Task prompt
Within the listing below, please show every line carrying the string "nature".

Input data
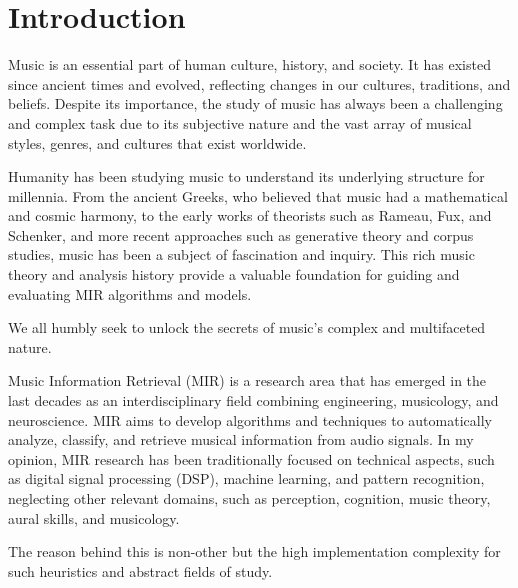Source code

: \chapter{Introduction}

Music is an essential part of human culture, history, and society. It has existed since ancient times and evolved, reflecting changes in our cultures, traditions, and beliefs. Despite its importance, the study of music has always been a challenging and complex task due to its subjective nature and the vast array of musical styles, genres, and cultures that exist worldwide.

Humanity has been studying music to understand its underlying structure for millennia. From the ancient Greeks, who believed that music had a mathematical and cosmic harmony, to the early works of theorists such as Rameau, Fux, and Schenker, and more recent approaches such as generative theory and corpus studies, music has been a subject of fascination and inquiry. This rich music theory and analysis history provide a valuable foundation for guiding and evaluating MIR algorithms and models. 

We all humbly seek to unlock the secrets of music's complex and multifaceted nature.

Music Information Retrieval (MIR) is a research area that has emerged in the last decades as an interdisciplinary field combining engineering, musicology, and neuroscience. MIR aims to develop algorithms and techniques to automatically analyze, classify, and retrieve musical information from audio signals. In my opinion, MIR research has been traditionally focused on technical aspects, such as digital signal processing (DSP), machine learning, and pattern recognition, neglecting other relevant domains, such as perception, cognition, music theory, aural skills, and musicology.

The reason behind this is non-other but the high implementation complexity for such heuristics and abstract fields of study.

Response below
Music is an essential part of human culture, history, and society. It has existed since ancient times and evolved, reflecting changes in our cultures, traditions, and beliefs. Despite its importance, the study of music has always been a challenging and complex task due to its subjective nature and the vast array of musical styles, genres, and cultures that exist worldwide.
We all humbly seek to unlock the secrets of music's complex and multifaceted nature.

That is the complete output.